» **Problem to work on**:
Print the line containing "from $V_a$ to" and every line after it exactly as written, through the end of the records.

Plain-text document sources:
%%

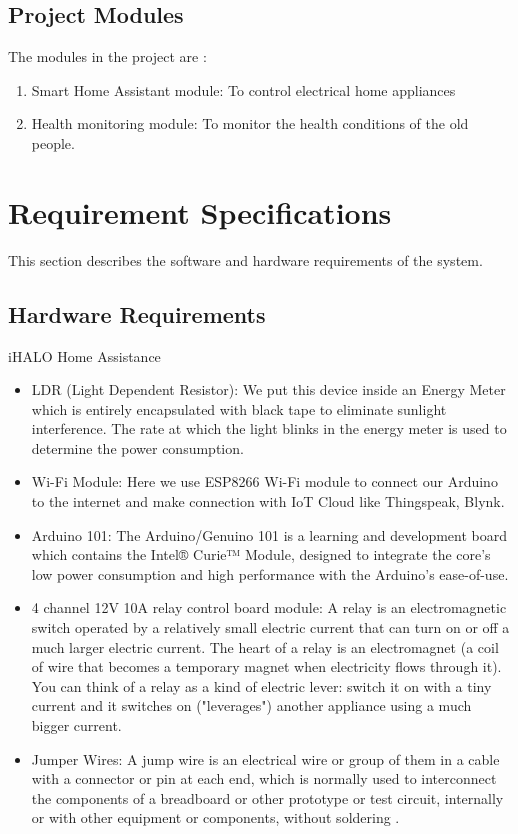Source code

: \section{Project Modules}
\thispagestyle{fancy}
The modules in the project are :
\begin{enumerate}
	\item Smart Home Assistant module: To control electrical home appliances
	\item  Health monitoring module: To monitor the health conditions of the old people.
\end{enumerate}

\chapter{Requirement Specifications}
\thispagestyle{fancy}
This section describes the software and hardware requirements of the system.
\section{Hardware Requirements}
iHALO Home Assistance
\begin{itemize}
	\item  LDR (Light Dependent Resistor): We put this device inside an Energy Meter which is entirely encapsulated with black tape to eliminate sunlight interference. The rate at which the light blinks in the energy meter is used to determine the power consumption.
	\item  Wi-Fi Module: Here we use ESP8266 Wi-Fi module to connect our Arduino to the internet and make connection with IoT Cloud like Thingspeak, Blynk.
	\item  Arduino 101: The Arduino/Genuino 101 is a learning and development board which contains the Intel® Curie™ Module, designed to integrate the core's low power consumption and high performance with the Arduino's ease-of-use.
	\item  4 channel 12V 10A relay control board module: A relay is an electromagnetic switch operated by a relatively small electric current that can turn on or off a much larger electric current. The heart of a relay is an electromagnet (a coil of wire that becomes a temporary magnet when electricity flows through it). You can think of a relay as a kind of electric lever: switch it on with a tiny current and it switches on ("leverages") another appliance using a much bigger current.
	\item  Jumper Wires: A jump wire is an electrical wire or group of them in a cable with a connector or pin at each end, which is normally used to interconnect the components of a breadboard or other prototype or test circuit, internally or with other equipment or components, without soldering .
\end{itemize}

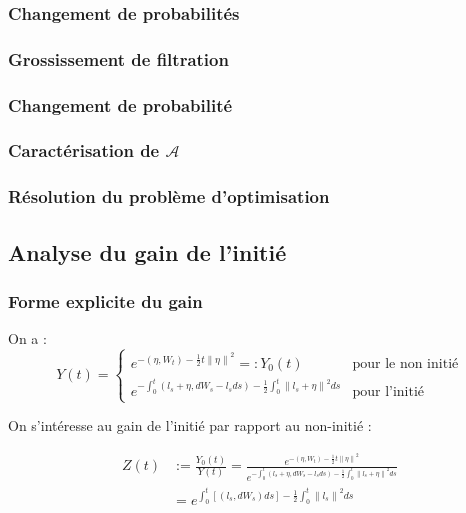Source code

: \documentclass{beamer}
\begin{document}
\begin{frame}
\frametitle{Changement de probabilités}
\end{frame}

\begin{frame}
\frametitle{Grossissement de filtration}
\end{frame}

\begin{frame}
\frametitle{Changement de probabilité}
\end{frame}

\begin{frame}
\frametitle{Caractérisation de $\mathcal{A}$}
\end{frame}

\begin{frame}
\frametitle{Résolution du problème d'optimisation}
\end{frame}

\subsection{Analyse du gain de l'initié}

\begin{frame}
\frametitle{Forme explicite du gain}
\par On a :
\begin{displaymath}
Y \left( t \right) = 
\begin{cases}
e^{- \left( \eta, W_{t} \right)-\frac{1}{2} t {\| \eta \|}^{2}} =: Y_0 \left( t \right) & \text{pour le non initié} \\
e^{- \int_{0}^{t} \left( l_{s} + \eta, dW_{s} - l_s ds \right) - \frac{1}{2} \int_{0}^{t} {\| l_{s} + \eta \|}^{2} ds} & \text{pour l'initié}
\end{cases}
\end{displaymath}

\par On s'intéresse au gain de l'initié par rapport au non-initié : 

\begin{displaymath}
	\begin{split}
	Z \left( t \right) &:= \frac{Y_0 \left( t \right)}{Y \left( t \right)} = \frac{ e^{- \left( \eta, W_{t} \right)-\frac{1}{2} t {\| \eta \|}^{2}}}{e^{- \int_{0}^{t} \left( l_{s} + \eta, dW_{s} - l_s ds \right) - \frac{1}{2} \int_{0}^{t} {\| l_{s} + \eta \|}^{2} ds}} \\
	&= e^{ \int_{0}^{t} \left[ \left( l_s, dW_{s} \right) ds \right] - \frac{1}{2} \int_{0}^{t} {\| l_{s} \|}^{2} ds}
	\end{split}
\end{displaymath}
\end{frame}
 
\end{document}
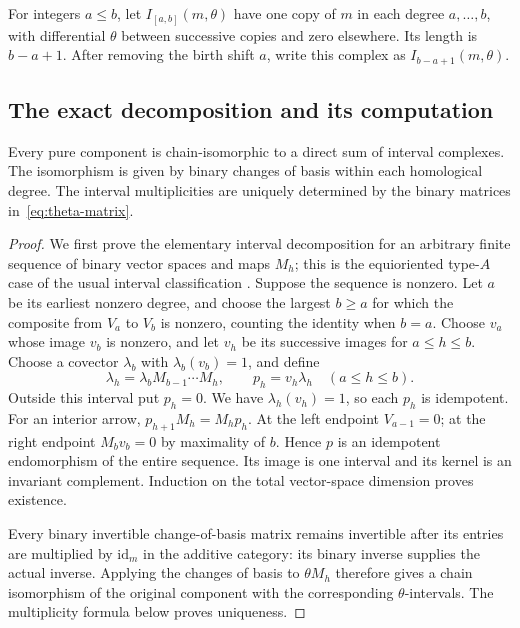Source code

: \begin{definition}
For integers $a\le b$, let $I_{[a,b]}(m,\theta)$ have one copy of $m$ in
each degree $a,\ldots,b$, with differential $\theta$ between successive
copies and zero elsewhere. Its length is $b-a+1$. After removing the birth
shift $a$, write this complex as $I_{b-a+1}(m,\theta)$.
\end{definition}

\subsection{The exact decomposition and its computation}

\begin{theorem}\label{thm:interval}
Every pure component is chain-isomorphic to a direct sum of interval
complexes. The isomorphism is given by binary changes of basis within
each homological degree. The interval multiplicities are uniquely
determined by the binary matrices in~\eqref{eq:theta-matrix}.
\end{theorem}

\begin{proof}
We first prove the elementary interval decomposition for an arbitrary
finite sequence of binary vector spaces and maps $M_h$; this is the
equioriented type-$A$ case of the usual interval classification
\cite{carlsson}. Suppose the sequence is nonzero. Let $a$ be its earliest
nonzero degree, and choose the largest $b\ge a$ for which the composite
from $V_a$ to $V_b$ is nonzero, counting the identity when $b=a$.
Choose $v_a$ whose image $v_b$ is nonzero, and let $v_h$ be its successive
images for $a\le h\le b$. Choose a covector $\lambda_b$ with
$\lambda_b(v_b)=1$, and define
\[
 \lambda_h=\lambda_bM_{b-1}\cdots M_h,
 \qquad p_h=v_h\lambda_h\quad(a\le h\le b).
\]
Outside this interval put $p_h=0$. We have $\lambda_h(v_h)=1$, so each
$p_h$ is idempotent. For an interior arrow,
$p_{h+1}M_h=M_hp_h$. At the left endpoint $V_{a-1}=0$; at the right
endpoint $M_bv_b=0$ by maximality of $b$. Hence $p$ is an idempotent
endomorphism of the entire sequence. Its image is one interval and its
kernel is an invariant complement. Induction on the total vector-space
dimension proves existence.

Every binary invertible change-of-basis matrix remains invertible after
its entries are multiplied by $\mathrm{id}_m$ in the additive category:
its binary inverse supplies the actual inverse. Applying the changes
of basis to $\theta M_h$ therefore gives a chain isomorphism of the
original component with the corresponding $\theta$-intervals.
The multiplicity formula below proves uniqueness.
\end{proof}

%%

» **Written solution**:
from $V_a$ to $V_b$ is nonzero, counting the identity when $b=a$.
Choose $v_a$ whose image $v_b$ is nonzero, and let $v_h$ be its successive
images for $a\le h\le b$. Choose a covector $\lambda_b$ with
$\lambda_b(v_b)=1$, and define
\[
 \lambda_h=\lambda_bM_{b-1}\cdots M_h,
 \qquad p_h=v_h\lambda_h\quad(a\le h\le b).
\]
Outside this interval put $p_h=0$. We have $\lambda_h(v_h)=1$, so each
$p_h$ is idempotent. For an interior arrow,
$p_{h+1}M_h=M_hp_h$. At the left endpoint $V_{a-1}=0$; at the right
endpoint $M_bv_b=0$ by maximality of $b$. Hence $p$ is an idempotent
endomorphism of the entire sequence. Its image is one interval and its
kernel is an invariant complement. Induction on the total vector-space
dimension proves existence.

Every binary invertible change-of-basis matrix remains invertible after
its entries are multiplied by $\mathrm{id}_m$ in the additive category:
its binary inverse supplies the actual inverse. Applying the changes
of basis to $\theta M_h$ therefore gives a chain isomorphism of the
original component with the corresponding $\theta$-intervals.
The multiplicity formula below proves uniqueness.
\end{proof}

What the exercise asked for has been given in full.